Listed entries section start

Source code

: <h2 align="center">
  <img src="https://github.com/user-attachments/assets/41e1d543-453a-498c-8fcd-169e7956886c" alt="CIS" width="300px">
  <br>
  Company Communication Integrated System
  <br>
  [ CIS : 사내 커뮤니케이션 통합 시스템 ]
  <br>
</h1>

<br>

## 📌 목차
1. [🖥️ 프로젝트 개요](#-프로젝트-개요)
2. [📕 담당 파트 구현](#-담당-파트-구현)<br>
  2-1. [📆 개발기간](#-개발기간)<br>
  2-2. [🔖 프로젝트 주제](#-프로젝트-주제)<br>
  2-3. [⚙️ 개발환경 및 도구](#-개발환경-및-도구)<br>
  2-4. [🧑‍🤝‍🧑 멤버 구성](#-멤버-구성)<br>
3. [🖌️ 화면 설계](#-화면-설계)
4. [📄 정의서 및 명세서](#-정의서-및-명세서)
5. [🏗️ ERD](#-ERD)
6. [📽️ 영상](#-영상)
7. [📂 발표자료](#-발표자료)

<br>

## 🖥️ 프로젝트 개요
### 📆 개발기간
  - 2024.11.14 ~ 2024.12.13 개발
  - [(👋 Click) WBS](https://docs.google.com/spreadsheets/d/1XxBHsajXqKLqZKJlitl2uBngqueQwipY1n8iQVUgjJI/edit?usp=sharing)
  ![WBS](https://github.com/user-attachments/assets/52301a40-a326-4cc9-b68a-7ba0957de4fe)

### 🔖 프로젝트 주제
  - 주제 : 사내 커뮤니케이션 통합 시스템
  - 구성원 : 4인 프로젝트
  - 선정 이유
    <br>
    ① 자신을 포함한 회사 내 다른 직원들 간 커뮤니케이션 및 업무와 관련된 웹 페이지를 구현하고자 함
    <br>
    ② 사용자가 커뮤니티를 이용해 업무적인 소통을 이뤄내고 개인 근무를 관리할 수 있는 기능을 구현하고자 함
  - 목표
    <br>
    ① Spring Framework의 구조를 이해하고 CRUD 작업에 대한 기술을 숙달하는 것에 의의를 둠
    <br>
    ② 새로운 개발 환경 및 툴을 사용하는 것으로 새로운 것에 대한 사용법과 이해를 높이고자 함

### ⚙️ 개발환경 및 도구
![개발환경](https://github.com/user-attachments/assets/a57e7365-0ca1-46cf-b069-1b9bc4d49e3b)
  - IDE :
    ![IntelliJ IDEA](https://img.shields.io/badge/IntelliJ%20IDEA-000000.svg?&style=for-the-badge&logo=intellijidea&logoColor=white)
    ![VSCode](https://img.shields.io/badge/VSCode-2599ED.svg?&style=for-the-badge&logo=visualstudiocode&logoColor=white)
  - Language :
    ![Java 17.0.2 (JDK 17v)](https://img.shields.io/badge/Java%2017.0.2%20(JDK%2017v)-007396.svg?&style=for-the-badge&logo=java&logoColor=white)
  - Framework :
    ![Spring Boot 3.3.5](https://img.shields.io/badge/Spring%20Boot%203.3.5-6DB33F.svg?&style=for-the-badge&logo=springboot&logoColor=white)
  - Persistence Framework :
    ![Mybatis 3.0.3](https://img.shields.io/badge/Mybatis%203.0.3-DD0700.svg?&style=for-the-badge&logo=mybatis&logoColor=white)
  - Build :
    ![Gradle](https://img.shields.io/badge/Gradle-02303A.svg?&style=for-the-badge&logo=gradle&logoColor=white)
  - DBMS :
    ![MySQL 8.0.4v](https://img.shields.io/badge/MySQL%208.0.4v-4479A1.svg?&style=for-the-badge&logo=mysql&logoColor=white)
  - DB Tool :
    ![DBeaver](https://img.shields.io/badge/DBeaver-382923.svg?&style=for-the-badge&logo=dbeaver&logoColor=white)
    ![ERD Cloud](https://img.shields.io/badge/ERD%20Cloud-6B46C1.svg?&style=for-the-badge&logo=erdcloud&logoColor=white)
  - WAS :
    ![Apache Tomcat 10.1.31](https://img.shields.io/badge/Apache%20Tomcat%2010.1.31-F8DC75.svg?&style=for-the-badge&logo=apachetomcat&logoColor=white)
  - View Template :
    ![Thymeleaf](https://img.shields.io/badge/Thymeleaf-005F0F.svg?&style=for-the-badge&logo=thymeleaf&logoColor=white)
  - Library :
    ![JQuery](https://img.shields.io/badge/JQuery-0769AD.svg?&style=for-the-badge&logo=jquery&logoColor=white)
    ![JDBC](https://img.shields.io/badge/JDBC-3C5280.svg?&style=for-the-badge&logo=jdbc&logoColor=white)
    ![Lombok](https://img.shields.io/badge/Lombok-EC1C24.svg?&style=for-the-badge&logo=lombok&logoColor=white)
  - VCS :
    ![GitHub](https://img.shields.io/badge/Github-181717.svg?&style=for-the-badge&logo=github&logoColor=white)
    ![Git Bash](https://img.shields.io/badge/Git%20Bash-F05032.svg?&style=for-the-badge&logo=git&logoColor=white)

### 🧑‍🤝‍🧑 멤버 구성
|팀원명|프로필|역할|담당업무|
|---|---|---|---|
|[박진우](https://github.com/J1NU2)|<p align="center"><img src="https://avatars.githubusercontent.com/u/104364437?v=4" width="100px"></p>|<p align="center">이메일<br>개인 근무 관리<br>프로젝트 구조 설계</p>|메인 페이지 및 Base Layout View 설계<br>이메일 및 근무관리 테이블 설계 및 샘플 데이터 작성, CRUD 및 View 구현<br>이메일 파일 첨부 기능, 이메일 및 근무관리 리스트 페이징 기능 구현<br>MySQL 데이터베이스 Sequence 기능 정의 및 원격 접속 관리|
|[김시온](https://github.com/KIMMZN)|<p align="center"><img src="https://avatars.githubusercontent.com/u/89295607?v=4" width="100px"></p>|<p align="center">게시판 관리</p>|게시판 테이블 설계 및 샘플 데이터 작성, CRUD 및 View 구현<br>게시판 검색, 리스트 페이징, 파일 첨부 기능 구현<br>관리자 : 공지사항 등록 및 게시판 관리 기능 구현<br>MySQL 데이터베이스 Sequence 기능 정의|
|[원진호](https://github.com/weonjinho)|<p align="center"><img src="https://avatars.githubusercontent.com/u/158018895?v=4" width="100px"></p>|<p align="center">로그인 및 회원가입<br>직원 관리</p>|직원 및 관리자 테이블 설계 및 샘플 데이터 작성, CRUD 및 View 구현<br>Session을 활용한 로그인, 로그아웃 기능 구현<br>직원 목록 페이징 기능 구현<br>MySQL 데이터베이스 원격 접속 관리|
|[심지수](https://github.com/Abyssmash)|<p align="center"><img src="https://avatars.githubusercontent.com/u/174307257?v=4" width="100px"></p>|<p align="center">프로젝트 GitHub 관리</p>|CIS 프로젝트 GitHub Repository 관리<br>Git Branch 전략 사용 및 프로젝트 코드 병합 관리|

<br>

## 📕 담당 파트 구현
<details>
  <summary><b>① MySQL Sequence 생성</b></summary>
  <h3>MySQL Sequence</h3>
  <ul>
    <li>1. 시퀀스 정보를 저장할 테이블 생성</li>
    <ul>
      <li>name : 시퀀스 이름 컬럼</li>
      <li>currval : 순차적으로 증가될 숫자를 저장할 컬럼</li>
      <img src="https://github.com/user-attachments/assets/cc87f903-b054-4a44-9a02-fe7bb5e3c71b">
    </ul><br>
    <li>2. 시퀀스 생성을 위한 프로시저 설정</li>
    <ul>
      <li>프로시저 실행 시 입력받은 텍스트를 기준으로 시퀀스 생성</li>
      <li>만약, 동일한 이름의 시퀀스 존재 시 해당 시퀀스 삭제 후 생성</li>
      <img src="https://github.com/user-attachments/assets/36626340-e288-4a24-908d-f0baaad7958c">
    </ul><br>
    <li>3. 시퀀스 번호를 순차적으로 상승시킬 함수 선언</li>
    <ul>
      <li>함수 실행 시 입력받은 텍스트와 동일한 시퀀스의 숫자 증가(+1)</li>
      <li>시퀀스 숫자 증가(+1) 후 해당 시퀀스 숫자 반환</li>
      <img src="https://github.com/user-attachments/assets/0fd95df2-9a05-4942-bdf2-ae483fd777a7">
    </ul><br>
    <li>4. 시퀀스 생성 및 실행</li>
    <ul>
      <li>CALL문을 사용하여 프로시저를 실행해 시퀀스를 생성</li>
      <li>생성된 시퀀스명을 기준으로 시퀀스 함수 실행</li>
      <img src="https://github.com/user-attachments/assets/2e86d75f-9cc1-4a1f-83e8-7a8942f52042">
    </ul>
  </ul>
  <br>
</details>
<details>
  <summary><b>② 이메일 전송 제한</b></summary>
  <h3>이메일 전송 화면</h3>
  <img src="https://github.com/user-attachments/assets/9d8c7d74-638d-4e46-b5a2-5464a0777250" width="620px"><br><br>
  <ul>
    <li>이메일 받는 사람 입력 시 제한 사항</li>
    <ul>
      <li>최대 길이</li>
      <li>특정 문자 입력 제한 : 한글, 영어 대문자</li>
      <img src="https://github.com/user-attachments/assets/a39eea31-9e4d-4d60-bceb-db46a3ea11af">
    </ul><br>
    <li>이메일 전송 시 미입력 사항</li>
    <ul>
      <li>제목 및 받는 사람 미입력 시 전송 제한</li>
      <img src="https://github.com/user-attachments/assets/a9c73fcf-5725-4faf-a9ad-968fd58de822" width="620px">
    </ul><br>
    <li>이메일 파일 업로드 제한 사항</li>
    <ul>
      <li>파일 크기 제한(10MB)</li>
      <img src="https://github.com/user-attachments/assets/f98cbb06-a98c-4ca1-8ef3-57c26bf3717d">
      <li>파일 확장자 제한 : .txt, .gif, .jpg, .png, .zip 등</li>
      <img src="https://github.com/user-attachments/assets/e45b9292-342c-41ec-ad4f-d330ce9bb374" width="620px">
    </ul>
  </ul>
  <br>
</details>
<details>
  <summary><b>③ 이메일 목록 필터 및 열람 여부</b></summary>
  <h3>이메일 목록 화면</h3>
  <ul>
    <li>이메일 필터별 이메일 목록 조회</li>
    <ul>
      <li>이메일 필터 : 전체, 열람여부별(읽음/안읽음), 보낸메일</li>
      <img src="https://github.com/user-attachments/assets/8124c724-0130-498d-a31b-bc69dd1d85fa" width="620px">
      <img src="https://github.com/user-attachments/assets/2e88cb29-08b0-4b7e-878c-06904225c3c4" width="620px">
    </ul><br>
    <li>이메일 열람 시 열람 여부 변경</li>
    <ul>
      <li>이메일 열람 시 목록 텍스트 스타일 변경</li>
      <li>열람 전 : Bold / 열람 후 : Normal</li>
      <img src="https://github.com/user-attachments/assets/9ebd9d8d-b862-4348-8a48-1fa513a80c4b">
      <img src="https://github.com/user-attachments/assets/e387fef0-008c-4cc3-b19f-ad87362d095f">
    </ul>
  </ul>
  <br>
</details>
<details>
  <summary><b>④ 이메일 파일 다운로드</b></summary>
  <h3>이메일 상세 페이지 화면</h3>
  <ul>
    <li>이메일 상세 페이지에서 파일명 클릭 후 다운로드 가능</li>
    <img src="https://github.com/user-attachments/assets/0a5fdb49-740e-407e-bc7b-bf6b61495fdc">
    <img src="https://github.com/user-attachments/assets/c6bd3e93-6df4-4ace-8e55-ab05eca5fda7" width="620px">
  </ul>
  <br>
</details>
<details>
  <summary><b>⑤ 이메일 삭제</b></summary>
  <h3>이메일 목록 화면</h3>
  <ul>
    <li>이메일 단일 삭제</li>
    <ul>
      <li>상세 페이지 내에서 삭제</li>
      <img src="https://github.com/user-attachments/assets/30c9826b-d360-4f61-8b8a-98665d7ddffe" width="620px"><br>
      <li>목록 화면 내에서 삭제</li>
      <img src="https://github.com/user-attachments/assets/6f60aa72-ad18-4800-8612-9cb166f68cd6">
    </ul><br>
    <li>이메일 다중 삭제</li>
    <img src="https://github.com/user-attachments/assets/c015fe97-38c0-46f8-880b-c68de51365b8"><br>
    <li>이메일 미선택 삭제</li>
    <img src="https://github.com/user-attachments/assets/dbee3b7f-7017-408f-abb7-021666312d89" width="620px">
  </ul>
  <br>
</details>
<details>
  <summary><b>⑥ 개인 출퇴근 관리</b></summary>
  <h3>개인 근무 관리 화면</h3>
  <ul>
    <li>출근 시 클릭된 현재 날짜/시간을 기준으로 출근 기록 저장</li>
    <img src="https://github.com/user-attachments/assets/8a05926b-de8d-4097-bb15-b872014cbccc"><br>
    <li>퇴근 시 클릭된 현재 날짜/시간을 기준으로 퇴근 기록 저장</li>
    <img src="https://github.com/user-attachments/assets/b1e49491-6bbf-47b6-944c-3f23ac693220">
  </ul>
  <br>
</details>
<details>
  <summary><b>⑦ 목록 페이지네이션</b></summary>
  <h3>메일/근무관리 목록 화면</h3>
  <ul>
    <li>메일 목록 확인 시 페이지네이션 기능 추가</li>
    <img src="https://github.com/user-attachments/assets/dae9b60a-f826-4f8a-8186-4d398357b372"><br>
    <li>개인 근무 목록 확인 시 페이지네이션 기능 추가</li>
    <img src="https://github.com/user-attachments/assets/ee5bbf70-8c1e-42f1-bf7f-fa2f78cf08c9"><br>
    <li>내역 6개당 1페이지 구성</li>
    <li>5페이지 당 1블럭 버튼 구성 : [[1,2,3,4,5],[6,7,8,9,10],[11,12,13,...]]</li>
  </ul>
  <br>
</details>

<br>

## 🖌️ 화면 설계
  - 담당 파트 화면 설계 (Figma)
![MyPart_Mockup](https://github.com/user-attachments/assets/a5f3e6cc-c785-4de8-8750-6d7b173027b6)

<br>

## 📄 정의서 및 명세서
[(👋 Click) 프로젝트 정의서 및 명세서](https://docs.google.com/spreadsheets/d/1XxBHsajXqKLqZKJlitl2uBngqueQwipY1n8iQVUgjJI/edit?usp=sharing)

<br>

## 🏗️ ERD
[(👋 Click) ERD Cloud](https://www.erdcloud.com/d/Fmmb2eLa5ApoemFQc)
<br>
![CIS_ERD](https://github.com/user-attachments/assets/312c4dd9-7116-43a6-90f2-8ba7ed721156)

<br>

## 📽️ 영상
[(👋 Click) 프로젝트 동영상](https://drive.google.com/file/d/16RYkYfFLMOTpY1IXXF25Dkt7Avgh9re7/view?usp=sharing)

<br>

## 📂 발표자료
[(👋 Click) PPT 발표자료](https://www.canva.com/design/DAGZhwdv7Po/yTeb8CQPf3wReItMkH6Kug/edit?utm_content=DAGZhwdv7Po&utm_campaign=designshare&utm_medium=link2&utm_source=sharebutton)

Listed entries section end

> **Exercise instructions**
Read through the lines above and collect those that contain the string "summary".

> **Result**
  <summary><b>① MySQL Sequence 생성</b></summary>
  <summary><b>② 이메일 전송 제한</b></summary>
  <summary><b>③ 이메일 목록 필터 및 열람 여부</b></summary>
  <summary><b>④ 이메일 파일 다운로드</b></summary>
  <summary><b>⑤ 이메일 삭제</b></summary>
  <summary><b>⑥ 개인 출퇴근 관리</b></summary>
  <summary><b>⑦ 목록 페이지네이션</b></summary>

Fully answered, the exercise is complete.